Exercise requirements
Lines with "around" in the entries below: count them and reply with the number alone.

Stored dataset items
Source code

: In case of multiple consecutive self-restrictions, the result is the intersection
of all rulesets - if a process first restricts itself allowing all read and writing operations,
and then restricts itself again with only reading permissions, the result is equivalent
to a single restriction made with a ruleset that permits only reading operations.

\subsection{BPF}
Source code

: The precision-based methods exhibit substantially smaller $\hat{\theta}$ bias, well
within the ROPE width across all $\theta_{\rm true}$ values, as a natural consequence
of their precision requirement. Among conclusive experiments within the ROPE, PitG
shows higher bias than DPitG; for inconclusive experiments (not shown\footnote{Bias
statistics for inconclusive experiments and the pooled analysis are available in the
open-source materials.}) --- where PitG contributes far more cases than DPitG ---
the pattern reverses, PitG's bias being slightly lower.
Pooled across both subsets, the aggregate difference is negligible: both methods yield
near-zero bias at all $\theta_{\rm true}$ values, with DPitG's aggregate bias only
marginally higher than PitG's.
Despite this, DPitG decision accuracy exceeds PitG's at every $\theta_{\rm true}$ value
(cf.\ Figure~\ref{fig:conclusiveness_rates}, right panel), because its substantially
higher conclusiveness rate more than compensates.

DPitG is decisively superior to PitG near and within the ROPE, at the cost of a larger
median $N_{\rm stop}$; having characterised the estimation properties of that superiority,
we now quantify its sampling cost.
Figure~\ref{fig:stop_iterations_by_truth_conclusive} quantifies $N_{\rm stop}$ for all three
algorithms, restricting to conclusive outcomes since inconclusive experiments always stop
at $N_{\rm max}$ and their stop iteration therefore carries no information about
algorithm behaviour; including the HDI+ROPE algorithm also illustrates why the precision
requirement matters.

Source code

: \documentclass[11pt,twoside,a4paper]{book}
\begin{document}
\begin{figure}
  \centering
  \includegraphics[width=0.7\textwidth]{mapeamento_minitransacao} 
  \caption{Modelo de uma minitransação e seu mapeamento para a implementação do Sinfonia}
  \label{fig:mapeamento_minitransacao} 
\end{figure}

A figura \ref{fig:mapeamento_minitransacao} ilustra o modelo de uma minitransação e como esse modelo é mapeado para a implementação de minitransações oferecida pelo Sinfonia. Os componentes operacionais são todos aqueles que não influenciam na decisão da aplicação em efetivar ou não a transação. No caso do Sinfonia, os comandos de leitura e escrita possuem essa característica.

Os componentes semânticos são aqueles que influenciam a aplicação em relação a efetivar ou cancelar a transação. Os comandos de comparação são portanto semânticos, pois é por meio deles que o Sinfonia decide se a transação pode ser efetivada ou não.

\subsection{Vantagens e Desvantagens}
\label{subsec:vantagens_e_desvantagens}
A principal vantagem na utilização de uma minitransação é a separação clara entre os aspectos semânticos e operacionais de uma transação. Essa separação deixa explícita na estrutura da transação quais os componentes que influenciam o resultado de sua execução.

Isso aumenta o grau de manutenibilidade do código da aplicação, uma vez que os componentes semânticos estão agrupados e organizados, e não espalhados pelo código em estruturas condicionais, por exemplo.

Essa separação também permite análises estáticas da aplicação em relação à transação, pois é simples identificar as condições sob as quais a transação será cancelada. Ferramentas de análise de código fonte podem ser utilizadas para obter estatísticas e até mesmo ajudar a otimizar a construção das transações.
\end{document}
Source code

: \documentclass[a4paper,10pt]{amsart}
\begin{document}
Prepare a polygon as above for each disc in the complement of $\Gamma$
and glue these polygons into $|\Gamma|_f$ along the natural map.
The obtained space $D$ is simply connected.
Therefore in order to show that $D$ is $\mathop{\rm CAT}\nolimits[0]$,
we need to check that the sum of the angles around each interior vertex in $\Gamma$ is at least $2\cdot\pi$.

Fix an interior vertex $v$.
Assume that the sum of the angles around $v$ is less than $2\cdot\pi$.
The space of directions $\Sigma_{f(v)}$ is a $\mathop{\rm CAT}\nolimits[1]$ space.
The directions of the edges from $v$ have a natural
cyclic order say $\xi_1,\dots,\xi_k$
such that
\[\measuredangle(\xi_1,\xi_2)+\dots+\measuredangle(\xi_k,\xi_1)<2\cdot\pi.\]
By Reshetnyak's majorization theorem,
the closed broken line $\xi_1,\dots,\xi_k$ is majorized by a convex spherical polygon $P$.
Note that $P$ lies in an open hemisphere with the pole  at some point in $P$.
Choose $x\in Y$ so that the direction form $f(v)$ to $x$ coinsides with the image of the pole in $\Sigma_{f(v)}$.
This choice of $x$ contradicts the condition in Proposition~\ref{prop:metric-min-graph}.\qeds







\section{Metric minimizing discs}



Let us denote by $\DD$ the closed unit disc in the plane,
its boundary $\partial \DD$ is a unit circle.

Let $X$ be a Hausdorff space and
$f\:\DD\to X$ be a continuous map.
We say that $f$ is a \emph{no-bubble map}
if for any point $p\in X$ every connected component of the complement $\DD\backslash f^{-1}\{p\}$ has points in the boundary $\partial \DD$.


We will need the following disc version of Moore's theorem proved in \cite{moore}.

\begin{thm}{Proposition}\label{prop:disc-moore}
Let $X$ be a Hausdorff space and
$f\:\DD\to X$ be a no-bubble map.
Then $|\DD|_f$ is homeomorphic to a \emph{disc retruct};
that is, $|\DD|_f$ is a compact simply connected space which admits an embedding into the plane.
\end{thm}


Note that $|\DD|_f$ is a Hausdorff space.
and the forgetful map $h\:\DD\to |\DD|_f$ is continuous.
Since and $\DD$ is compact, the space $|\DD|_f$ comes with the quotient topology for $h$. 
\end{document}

Response area
2